このような絶望的状況の中にある時、私たちは自然に不安になって平常心を失い、恐れて叫んでしまう。しかし、イザヤは神の民に告げる。「静かに落ち着いていなさい、忍耐と希望を持ちなさい」と。苦しみのただ中で、信頼して落ち着いていることを学ぶ人々は、道を見いだして助けを受ける。彼らの目はさらに開かれ、その気持ちはおごそかになる。そして、すり抜けられる隙間を見いだす。その隙間は、興奮して落ち着き無く混乱して騒いでいる間は、見えなかったのである。
かつて、私はぶどう園でカリバチを見た。そこには小さな瓶がいくつもあって、茎にぶら下がっていたのだが、瓶は上の方が開いていて、中は砂糖と蜂蜜で覆われていた。カリバチはその甘さに引き寄せられて道に迷い、その瓶に吸い込まれた。なぜか?一度中に入ると、カリバチはガラスから抜け出そうとし続けて、狂乱状態になるからである。いわば、カリバチは判断力を失って、上の方が開いていることを忘れてしまうのである。上の方にたやすく抜け道が見つかるというのに。しかし、一匹も抜け出せなかった。すべて瓶の中で滅びたのである。その時、私は思った、「落ち着いていないときの自分も同じである」と。私たちは壁に向かって自分の頭を叩きつけるのだが、自分の落ち着きのない霊のせいで、どれほど神の御業に対して盲目になっているのか、わからないのである。そしてその結果、私たちは道を失うのだが、責めは自分以外のだれにもない。不安な心のせいで、すべてを失いかねないのである。

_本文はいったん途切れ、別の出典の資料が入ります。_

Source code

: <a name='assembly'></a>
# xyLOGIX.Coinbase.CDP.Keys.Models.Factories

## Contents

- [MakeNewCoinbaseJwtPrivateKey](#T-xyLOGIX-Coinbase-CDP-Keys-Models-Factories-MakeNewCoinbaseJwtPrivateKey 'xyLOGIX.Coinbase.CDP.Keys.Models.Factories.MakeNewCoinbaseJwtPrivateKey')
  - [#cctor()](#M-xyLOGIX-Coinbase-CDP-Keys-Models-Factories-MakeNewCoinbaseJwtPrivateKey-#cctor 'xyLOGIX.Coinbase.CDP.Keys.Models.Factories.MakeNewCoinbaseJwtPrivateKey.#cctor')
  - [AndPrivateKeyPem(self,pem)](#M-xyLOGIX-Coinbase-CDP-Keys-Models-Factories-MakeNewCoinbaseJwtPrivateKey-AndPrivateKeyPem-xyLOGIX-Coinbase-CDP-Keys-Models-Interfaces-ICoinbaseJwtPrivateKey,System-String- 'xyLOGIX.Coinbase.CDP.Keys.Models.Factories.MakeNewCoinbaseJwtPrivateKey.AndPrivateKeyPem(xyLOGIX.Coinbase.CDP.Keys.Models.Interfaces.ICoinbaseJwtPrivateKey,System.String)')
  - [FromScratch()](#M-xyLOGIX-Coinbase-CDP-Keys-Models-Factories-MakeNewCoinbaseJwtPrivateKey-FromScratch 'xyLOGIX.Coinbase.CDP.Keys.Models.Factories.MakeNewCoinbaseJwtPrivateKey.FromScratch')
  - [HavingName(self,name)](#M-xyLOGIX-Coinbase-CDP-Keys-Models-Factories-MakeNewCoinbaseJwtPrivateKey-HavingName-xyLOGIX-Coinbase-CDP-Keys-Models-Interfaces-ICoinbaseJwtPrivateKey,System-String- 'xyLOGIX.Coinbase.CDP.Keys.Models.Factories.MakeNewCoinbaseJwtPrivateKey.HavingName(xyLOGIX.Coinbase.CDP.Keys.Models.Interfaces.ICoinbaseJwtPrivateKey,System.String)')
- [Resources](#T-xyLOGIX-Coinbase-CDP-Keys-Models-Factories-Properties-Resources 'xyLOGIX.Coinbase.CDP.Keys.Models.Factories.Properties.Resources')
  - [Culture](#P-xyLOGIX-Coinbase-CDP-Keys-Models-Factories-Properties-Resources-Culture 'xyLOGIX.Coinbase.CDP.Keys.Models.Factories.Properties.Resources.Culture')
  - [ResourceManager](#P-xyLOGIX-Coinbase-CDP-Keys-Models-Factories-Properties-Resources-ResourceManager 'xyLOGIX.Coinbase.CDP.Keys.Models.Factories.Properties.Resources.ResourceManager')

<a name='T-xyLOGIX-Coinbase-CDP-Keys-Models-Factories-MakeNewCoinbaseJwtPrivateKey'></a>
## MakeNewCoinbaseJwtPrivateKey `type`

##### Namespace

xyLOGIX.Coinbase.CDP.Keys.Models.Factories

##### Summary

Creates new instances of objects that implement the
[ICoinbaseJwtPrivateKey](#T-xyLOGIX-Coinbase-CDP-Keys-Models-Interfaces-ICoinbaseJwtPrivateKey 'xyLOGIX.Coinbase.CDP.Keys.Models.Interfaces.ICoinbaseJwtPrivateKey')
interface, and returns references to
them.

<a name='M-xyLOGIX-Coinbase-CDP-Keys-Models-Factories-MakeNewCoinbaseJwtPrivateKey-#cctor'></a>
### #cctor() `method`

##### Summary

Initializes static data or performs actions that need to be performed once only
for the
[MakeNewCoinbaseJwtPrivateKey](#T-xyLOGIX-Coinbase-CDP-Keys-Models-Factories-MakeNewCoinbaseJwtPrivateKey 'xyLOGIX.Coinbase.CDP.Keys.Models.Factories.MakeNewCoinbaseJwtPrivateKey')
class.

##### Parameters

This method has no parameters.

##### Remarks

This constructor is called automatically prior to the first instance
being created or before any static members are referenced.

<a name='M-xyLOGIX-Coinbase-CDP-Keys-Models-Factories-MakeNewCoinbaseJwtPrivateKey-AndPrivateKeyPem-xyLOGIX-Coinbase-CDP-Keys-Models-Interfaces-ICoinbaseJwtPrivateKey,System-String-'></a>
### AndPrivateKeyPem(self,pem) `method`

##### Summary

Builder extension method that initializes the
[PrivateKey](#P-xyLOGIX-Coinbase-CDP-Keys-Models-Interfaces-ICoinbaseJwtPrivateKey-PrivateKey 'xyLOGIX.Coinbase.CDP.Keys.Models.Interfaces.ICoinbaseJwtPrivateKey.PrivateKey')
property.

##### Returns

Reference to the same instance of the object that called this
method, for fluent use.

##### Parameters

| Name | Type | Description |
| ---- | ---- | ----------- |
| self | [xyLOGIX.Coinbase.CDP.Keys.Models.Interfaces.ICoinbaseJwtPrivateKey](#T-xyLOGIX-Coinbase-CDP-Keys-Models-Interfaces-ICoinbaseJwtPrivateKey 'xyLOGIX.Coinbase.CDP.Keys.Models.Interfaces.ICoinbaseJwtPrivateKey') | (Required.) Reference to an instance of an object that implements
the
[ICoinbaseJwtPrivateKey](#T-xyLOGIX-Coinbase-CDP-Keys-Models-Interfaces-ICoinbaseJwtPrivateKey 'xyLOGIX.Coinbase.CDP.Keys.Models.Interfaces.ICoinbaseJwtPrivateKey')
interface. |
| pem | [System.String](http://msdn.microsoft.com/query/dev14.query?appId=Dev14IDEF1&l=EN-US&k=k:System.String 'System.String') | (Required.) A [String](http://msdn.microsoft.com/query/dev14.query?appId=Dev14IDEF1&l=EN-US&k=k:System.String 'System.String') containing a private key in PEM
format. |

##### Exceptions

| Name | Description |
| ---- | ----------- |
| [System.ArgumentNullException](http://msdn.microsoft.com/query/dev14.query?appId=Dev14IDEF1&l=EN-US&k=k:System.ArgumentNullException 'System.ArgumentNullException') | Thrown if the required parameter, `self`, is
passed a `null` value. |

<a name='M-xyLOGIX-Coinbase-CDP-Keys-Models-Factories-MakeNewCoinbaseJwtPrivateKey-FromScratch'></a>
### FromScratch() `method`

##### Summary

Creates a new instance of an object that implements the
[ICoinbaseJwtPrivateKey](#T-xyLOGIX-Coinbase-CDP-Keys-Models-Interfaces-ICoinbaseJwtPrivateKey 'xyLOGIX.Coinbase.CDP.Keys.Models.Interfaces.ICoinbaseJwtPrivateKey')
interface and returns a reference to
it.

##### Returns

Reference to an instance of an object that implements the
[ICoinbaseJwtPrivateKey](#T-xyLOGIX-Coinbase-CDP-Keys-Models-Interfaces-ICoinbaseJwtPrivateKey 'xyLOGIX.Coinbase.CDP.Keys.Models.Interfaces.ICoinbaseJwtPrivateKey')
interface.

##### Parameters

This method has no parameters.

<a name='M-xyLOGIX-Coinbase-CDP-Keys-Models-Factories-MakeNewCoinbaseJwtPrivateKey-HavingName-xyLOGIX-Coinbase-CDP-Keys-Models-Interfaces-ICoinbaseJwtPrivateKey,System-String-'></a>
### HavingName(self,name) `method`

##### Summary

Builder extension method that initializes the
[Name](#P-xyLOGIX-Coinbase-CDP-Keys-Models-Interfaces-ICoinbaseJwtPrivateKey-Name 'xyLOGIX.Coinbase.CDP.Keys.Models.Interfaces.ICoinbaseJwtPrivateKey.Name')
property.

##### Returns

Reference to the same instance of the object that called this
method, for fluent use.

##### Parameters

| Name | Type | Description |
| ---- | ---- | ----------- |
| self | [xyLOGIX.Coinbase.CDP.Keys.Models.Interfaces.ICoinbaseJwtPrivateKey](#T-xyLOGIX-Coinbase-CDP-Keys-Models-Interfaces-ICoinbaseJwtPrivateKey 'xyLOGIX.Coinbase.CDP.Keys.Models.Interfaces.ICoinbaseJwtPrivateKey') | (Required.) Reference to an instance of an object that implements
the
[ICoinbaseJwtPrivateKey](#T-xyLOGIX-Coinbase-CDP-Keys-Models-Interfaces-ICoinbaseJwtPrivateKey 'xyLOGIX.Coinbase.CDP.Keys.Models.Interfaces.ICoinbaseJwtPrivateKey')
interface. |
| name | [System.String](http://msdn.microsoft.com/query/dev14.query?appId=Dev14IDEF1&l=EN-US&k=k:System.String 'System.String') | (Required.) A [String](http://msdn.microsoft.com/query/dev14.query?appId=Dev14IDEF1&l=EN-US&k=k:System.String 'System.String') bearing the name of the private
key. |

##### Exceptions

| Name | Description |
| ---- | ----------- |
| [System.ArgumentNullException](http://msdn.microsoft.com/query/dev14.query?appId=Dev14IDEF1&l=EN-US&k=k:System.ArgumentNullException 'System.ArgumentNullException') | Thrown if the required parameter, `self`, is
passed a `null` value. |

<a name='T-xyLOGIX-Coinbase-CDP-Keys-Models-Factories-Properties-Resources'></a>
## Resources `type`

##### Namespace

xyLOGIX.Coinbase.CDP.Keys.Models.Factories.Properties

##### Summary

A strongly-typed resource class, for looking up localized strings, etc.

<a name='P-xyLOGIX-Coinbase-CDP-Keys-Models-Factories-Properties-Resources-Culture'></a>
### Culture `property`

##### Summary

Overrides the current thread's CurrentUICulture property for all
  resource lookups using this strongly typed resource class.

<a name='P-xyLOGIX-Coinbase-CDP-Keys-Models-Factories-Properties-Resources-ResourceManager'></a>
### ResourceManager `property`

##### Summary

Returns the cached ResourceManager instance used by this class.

預言者は言う、「じっとしているなら、強くなる」と。静かな霊が立ち上がって、神を仰ぎ見る。神から確信と勇気が与えられる。その時、「たとえ自分にはできなくても、神にはできる」と、私たちは大胆に考えられるようになる。神はいかなる方か、人類に対する神のご計画は何か、神はすべての人がイエス・キリストを通して救われることをどれほど願っておられるのか、私たちは新たに思い描けるようになる。このような思いは、内なる力と勇気を私たちに与えてくれるにちがいない。そして、御霊を通して、その理解力と平安を与えてくれるにちがいない。
預言者のこの言葉が真に必要になる時が、私たちの前途に依然として何度待ち構えていることか!一瞬も失うことなく、望みを抱いて直ちに神に立ち返ろうではないか。神は多くのことで、あらゆることで、私たちに助けを送ってくださる。しかし、働いておられる神を見るには、私たちは静まらなければならないのである。